Your task ▸
Scan the listing beneath this sentence. Report each line with the word "完整集成方案总览".

··· Provided material

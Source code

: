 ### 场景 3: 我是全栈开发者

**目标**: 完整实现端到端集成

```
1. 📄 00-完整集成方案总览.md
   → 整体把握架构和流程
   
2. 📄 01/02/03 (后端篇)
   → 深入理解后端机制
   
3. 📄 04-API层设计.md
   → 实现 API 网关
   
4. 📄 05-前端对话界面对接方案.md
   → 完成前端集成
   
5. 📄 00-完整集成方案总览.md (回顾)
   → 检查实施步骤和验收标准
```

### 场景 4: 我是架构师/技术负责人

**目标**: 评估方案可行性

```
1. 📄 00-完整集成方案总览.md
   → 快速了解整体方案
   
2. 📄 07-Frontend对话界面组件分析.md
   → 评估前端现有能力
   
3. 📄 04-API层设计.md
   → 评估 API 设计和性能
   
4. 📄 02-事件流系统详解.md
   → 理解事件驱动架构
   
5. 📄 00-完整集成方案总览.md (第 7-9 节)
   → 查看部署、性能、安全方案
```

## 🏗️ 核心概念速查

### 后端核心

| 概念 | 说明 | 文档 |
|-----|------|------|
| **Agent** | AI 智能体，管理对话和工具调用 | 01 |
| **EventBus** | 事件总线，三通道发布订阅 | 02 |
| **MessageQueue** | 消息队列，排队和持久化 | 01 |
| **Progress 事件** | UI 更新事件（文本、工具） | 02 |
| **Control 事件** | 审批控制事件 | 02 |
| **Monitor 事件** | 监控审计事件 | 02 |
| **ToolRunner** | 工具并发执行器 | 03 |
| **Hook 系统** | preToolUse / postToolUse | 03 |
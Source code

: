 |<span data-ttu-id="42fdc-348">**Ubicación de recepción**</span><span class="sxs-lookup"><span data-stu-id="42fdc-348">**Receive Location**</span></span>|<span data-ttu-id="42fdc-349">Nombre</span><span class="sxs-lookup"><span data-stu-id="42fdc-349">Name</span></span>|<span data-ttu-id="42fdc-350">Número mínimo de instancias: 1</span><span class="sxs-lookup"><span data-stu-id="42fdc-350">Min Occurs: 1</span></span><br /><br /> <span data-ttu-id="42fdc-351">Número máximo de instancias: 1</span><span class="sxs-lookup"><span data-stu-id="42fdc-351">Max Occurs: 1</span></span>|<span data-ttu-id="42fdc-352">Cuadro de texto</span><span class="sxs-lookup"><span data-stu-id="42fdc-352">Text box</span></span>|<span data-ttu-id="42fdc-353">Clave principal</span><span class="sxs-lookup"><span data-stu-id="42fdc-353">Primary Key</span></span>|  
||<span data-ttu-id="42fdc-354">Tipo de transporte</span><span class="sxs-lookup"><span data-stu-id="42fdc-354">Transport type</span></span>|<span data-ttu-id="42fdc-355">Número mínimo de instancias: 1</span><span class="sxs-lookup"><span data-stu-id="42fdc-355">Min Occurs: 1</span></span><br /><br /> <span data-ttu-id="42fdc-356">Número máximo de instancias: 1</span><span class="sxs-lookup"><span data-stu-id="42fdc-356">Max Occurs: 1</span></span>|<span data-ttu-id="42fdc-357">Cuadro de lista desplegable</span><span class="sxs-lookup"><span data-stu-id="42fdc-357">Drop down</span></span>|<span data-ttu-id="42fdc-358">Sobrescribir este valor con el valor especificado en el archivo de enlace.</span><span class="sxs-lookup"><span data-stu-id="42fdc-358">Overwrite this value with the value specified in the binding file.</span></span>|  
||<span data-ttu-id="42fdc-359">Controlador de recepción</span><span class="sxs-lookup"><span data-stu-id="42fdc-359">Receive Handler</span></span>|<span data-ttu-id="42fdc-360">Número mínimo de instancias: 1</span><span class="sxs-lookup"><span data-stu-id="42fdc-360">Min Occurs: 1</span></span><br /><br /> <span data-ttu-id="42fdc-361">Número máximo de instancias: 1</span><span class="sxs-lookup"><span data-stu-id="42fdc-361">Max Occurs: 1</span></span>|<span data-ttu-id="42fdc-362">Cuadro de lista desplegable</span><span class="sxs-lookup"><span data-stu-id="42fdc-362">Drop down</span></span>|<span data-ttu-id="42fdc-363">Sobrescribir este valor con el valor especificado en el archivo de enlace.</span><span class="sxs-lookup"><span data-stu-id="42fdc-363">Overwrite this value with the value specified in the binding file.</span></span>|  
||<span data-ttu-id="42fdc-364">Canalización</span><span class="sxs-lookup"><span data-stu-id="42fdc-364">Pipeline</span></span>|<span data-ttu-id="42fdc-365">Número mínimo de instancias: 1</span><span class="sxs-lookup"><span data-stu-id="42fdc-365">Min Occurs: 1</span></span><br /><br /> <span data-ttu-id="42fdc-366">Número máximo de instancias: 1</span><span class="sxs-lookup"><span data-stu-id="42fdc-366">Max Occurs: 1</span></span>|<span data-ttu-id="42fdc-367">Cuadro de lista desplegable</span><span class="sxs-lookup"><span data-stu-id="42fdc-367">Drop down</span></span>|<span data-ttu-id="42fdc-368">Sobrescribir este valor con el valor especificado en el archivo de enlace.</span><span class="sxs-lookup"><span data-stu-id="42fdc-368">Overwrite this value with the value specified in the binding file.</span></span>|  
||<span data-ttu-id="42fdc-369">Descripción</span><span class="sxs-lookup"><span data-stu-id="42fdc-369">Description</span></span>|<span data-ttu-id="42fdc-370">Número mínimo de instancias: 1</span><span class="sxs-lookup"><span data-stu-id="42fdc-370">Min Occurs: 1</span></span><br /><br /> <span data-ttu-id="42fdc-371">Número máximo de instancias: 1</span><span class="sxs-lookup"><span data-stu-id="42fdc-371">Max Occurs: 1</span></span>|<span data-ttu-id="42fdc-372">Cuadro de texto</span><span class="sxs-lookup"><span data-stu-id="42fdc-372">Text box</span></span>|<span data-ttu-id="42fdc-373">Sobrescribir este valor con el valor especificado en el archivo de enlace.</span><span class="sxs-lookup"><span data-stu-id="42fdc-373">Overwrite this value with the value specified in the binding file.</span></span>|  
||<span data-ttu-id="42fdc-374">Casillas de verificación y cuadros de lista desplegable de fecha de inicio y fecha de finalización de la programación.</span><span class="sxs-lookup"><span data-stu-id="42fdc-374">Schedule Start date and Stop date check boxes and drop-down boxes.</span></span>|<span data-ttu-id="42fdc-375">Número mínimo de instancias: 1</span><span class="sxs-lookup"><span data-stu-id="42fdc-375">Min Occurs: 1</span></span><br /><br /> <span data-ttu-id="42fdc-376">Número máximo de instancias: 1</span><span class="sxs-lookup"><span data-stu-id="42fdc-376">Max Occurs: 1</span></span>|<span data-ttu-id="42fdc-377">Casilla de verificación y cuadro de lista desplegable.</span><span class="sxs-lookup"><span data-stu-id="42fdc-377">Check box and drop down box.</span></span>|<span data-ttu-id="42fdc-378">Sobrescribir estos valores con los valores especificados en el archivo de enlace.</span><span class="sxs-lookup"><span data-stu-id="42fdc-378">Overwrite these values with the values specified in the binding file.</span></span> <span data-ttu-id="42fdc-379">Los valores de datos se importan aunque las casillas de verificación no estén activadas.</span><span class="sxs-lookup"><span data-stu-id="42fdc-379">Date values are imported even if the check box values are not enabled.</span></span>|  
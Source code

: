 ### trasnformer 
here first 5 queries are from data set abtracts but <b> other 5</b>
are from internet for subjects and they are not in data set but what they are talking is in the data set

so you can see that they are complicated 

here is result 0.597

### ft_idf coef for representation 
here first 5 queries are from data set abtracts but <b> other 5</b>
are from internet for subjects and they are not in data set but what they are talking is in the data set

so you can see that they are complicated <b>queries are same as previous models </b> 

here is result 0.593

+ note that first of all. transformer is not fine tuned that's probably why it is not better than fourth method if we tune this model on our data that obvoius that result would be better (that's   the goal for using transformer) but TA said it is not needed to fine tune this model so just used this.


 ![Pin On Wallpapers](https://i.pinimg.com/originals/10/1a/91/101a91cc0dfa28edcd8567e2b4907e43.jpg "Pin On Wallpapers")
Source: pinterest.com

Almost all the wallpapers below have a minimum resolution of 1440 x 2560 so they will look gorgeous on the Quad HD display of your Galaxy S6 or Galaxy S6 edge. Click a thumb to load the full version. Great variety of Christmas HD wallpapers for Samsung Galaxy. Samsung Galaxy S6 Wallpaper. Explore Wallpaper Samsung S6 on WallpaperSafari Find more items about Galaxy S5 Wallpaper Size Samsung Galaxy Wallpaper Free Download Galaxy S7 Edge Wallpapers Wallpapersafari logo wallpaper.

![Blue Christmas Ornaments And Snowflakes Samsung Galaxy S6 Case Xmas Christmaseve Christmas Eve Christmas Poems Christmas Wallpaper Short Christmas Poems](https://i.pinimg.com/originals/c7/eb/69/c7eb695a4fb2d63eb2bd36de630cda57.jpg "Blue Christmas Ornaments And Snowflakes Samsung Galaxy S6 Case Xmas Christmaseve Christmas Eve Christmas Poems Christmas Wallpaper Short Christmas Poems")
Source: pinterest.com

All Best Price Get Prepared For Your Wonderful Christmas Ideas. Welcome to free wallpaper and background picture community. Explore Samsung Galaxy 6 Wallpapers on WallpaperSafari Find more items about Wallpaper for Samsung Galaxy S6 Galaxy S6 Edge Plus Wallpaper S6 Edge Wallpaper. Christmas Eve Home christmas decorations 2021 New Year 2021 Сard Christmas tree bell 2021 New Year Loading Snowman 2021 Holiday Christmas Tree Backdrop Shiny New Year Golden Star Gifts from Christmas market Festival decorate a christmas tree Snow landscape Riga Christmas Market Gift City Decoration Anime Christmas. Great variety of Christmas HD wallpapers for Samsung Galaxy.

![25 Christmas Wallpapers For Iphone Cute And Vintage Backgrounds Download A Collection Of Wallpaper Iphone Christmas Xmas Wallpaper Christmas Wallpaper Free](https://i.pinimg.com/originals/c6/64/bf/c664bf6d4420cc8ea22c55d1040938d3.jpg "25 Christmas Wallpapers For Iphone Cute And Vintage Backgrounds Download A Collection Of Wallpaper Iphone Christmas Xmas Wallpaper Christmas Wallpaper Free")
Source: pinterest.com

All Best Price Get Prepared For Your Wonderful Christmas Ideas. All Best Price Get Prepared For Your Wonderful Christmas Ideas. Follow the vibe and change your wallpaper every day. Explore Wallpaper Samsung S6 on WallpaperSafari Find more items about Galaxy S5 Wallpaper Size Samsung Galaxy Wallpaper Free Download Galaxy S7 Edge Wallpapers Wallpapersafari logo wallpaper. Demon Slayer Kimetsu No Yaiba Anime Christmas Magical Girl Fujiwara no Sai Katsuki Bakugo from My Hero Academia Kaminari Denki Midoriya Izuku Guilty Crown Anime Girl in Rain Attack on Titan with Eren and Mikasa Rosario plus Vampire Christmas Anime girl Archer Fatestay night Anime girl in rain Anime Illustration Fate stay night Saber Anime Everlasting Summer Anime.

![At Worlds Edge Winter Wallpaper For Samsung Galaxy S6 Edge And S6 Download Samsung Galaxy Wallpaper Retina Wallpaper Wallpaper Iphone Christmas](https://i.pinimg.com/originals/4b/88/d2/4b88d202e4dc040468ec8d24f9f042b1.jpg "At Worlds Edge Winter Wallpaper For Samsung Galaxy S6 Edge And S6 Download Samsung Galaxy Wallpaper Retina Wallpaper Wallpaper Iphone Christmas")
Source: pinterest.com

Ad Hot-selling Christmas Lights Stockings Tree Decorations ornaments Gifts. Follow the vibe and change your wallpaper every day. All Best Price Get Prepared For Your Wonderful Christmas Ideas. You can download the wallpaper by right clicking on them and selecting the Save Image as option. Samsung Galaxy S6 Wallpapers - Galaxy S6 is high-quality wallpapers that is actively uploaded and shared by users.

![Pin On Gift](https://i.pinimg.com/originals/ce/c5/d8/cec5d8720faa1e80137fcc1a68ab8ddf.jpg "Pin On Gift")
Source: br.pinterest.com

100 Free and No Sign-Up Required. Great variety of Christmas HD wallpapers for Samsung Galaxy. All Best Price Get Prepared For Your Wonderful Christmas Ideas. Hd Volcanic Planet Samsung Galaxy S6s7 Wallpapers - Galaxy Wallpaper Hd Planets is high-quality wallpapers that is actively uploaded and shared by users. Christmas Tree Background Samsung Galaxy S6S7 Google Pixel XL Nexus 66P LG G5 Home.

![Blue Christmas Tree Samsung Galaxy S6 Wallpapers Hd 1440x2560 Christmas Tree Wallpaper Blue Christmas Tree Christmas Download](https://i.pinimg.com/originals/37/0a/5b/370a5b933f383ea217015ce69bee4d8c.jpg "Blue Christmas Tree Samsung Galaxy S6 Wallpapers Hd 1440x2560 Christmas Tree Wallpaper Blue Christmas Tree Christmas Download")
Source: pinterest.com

······

The completed task ▸
1. 📄 00-完整集成方案总览.md
5. 📄 00-完整集成方案总览.md (回顾)
1. 📄 00-完整集成方案总览.md
5. 📄 00-完整集成方案总览.md (第 7-9 节)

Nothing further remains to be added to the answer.